In attesa per una visita pediatrica in ospedale, fra peluche e cucine in miniatura, piste per le macchinine e costruzioni, capita di vedere annoiati ragazzi e ragazze, persi nei loro smartphone e immersi nei loro pensieri adolescenziali, condividere la sala d’attesa con neonati, toddler ed bambini della scuola primaria.
Quello che può sembrare un caso, un evento sporadico, in realtà è la quotidianità e la questione è nota: gli adolescenti, fino ai 14 anni, sono curati nei reparti pediatrici e hanno diritto al pediatra di famiglia; superati i 14 anni, la divisione è meno certa e il limbo si allarga. A seconda della patologie, un adolescente può vedersi inserito ancora in pediatria oppure essere inserito nei reparti “normali”, assieme agli adulti.
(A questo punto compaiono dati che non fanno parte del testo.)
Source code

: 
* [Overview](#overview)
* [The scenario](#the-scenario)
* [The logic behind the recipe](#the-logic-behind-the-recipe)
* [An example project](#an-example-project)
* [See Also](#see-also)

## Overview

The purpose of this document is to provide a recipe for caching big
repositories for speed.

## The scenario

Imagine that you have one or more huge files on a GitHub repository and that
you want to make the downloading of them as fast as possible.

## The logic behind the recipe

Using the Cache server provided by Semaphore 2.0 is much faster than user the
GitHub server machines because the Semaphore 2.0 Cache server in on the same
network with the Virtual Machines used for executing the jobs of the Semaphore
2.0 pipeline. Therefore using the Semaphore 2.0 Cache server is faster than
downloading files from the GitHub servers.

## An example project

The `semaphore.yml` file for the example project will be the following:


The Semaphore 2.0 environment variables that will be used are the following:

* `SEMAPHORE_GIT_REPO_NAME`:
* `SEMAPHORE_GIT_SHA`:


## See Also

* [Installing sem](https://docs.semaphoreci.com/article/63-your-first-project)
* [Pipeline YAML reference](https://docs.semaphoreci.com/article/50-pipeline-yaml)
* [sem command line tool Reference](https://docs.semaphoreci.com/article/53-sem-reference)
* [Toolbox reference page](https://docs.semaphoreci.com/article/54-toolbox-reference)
Poche strutture sono attrezzate per accogliere a dovere gli adolescenti, fornendo una terza via, fra l’infanzia e l’età adulta, e offrendo servizi su misura per loro.
Per la stragrande maggioranza degli ospedali, invece, l’adolescente rimane o un bambino un po’ cresciuto oppure un mini adulto: la situazione non è certo l’ideale, soprattutto in quella che è una delle stagioni più critiche della vita, quando sentirsi come un pesce fuori dall’acqua è all’ordine del giorno.
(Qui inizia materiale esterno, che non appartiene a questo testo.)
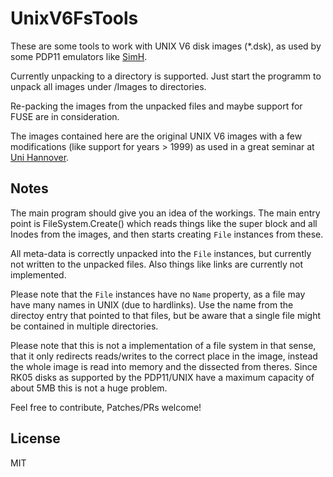 ﻿UnixV6FsTools
=============

These are some tools to work with UNIX V6 disk images (*.dsk),
as used by some PDP11 emulators like [SimH](http://simh.trailing-edge.com/).

Currently unpacking to a directory is supported. Just start the programm to
unpack all images under /Images to directories.

Re-packing the images from the unpacked files and maybe support for FUSE are
in consideration.

The images contained here are the original UNIX V6 images with
a few modifications (like support for years > 1999) as used
in a great seminar at [Uni Hannover](http://www.uni-hannover.de).

Notes
-----

The main program should give you an idea of the workings.
The main entry point is FileSystem.Create() which reads things
like the super block and all Inodes from the images, and then
starts creating `File` instances from these.

All meta-data is correctly unpacked into the `File` instances,
but currently not written to the unpacked files. Also things like
links are currently not implemented.

Please note that the `File` instances have no `Name` property,
as a file may have many names in UNIX (due to hardlinks). Use
the name from the directoy entry that pointed to that files, but
be aware that a single file might be contained in multiple directories.

Please note that this is not a implementation of a file system
in that sense, that it only redirects reads/writes to the correct
place in the image, instead the whole image is read into memory
and the dissected from theres. Since RK05 disks as supported by
the PDP11/UNIX have a maximum capacity of about 5MB this is not
a huge problem.

Feel free to contribute, Patches/PRs welcome!

License
-------
MIT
E così per un giovane una visita o un ricovero diviene ancora più angoscioso: abbandonata la solida routine quotidiana e gli amici di sempre, un adolescente viene catapultato in un ambiente con Topolino e Paperino sulle pareti oppure bianco e asettico, con un pensionato come compagno di camera.
In ogni caso, un adolescente non può non sentirsi fuori posto: una mancanza a cui il sistema sanitario dovrebbe certamente provvedere, proponendo spazi idonei e attività che possano incontrare il gusto dell’adolescente, aiutandolo così a vivere quanto più serenamente possibile la degenza in ospedale.